Task instructions: Would you return, word for word, the lines of the data below from the line with "investigated. The executive" through the line with "one of the greatest", and no others?
▶
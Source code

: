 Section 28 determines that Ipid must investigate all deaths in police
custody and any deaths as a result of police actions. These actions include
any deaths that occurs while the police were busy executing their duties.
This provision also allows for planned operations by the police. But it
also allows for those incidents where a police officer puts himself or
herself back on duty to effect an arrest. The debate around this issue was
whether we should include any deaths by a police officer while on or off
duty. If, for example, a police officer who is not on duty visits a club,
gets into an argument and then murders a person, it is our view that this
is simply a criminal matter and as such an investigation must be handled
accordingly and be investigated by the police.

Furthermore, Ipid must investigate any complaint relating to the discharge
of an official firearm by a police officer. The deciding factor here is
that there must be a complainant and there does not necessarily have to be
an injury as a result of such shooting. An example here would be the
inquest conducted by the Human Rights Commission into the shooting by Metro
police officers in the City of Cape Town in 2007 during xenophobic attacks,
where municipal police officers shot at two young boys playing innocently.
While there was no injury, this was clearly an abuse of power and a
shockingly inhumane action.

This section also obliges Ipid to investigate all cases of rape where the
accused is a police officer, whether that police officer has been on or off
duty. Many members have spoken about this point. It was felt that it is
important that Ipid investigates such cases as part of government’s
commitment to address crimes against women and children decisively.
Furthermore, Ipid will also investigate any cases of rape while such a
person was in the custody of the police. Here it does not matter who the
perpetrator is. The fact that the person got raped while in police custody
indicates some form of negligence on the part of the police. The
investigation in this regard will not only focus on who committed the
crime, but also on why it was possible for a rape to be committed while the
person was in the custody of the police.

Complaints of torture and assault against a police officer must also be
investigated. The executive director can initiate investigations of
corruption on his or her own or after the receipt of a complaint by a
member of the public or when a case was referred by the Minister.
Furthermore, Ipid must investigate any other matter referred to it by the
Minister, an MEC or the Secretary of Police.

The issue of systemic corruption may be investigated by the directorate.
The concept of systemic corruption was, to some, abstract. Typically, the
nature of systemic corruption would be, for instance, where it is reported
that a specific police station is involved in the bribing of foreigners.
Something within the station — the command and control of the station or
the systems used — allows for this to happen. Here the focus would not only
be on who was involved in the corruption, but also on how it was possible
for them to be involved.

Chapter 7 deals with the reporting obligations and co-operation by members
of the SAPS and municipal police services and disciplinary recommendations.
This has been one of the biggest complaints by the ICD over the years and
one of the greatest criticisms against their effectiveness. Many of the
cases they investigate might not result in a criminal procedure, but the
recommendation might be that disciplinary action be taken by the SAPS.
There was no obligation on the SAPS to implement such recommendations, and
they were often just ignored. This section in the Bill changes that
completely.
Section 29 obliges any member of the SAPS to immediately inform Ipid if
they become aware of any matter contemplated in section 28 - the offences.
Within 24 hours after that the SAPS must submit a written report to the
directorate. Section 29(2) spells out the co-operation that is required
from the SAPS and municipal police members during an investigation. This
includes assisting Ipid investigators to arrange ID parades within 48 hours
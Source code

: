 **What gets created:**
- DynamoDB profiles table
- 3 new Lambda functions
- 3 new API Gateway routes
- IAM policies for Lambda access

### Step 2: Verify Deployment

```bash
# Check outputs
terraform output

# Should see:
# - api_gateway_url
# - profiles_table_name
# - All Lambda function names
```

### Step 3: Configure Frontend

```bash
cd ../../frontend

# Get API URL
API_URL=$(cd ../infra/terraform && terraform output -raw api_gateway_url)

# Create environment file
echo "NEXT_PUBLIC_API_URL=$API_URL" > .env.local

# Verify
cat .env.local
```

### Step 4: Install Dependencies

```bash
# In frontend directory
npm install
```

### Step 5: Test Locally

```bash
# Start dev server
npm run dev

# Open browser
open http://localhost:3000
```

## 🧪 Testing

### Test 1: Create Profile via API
◀
Result:
investigated. The executive director can initiate investigations of
corruption on his or her own or after the receipt of a complaint by a
member of the public or when a case was referred by the Minister.
Furthermore, Ipid must investigate any other matter referred to it by the
Minister, an MEC or the Secretary of Police.

The issue of systemic corruption may be investigated by the directorate.
The concept of systemic corruption was, to some, abstract. Typically, the
nature of systemic corruption would be, for instance, where it is reported
that a specific police station is involved in the bribing of foreigners.
Something within the station — the command and control of the station or
the systems used — allows for this to happen. Here the focus would not only
be on who was involved in the corruption, but also on how it was possible
for them to be involved.

Chapter 7 deals with the reporting obligations and co-operation by members
of the SAPS and municipal police services and disciplinary recommendations.
This has been one of the biggest complaints by the ICD over the years and
one of the greatest criticisms against their effectiveness. Many of the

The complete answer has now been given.